- DATA EXTRACTS -
[Start of section]
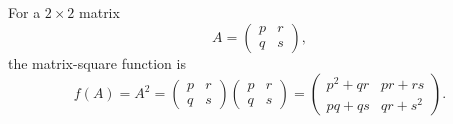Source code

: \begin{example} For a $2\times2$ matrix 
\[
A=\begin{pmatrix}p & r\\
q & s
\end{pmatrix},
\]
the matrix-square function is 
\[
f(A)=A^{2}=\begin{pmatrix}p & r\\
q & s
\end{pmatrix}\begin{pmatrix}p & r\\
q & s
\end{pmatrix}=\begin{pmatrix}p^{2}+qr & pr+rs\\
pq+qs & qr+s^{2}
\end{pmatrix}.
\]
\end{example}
[End of section]
[Start of section]
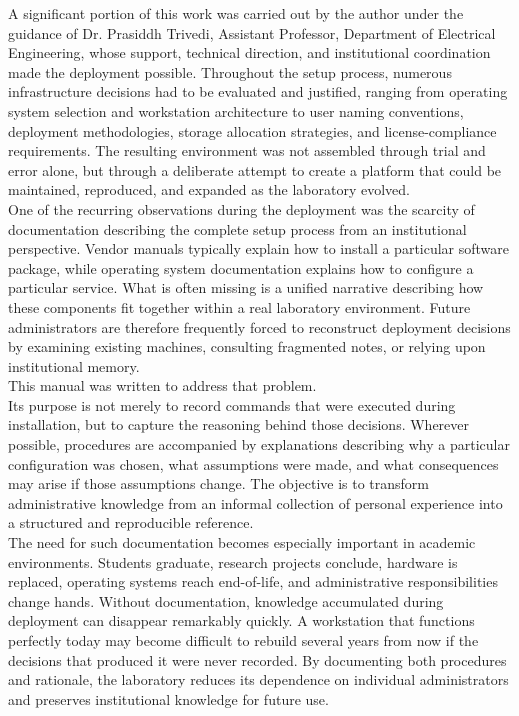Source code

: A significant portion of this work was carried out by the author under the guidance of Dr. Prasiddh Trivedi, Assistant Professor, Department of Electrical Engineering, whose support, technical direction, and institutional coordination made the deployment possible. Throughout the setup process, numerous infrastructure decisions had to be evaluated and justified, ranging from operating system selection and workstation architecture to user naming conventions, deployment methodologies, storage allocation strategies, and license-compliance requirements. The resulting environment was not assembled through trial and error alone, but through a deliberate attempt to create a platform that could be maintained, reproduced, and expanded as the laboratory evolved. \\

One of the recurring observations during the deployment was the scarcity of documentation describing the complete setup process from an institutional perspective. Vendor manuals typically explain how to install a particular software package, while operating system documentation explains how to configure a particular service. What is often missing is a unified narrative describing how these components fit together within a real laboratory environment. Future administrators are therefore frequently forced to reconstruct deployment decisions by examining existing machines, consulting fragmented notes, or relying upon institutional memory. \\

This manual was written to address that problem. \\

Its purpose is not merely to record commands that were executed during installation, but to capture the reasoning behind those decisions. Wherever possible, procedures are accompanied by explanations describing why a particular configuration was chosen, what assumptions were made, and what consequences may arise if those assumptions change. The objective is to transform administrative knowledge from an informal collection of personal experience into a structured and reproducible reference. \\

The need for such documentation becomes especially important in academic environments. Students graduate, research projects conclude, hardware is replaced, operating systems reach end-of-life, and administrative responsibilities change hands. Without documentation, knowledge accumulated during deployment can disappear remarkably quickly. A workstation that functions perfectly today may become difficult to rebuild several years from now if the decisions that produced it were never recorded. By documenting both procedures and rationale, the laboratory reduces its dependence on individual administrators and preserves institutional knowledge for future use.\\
[End of section]
- EXERCISE REQUIREMENTS -
Filter the listing down to the lines holding the word "pmatrix", and return those.

- RESPONSE AREA -
A=\begin{pmatrix}p & r\\
\end{pmatrix},
f(A)=A^{2}=\begin{pmatrix}p & r\\
\end{pmatrix}\begin{pmatrix}p & r\\
\end{pmatrix}=\begin{pmatrix}p^{2}+qr & pr+rs\\
\end{pmatrix}.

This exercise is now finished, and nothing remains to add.